The Wilmington Blue Rocks were a minor league baseball team based in Wilmington, Delaware, playing in the Interstate League from 1940 to 1952. The nickname "Blue Rocks" came from 73-year-old Robert Miller in a name-the-team contest. Miller lived in the Henry Clay section of the city, famed for its blue granite found along the Brandywine River. The current Wilmington Blue Rocks were named in 1992 for this original franchise.

In 1940, Bob Carpenter founded the original Wilmington Blue Rocks in partnership with Connie Mack as a Class B Interstate League affiliate of Mack's Philadelphia A's. In 1943, the Carpenter family bought the Philadelphia Phillies, and before the 1944 season they bought out Mack's interest and made the Blue Rocks an affiliate of the Phillies. The Phillies purchased the club outright in March 1945.

The Blue Rocks played multiple mid-season exhibition games in Wilmington against major league clubs. The Blue Rocks went 2–2 against the Phillies, winning, 5–1, on August 23, 1943, and 9–3 on June 5, 1944, and losing, 7–4, on July 8, 1947, and 5–3 on July 11, 1951.

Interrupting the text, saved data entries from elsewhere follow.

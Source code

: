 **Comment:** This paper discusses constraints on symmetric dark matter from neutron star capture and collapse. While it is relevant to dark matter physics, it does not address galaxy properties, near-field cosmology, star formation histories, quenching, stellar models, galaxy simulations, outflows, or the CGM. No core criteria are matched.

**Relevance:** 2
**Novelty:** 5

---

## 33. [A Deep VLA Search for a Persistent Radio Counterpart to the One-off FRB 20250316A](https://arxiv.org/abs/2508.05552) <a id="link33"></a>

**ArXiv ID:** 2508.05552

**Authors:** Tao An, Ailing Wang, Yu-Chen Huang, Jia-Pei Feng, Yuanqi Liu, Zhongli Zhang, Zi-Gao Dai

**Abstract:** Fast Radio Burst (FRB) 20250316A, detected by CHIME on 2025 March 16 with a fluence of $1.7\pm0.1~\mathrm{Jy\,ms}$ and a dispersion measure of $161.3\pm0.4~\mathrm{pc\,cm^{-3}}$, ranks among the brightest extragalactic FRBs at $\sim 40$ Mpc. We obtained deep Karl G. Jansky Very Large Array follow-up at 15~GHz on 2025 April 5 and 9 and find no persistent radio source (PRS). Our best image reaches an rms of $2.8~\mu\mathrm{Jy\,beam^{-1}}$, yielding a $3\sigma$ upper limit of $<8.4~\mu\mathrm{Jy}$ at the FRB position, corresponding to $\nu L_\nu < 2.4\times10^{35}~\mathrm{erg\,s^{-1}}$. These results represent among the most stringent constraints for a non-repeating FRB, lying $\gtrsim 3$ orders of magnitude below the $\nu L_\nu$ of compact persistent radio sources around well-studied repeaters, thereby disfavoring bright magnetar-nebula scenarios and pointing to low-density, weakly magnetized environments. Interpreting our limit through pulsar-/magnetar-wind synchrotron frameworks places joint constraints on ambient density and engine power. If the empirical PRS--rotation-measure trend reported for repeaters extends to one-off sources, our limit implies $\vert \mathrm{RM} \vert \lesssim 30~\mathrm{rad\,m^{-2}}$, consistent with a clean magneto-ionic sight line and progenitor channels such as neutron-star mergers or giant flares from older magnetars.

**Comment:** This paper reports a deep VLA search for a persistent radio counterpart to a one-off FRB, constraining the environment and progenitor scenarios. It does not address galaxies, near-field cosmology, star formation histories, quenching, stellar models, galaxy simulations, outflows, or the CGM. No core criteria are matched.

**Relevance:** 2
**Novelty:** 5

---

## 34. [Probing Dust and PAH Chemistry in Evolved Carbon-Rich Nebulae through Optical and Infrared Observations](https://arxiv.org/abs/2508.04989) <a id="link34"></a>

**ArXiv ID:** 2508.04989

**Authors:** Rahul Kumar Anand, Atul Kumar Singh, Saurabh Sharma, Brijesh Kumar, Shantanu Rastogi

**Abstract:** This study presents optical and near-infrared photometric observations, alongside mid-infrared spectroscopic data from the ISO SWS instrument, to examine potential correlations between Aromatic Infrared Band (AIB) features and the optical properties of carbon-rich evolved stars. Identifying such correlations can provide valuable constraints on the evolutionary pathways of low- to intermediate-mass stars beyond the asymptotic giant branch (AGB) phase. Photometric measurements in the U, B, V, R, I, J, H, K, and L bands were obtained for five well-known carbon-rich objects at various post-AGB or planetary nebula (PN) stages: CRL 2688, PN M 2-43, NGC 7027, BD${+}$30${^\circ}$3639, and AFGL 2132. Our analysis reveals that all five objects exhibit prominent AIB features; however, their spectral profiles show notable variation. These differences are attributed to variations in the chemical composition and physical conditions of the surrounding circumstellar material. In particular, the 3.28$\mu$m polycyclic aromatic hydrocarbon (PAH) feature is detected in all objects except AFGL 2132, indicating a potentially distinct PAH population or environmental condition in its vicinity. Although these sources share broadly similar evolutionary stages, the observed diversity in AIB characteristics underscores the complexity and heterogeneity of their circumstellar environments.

The Blue Rocks played in Wilmington Park at 30th Street and Governor Printz Boulevard. Some 7,000 fans attended the Blue Rocks' first game at the ballpark in 1940 and the club established a Class B attendance record in 1940 with 145,643 attending ballgames at Wilmington Park. The club topped that mark with 172,531 fans in 1944. The single game attendance record for the Blue Rocks was set in 1947 when 7,062 fans saw Curt Simmons' Wilmington debut. By 1950 attendance for the season had dropped to 38,678. Although 1951 saw a slight improvement to 43,135, attendance declined again in 1952, which proved to be the last season both for the Interstate League and this incarnation of the Blue Rocks.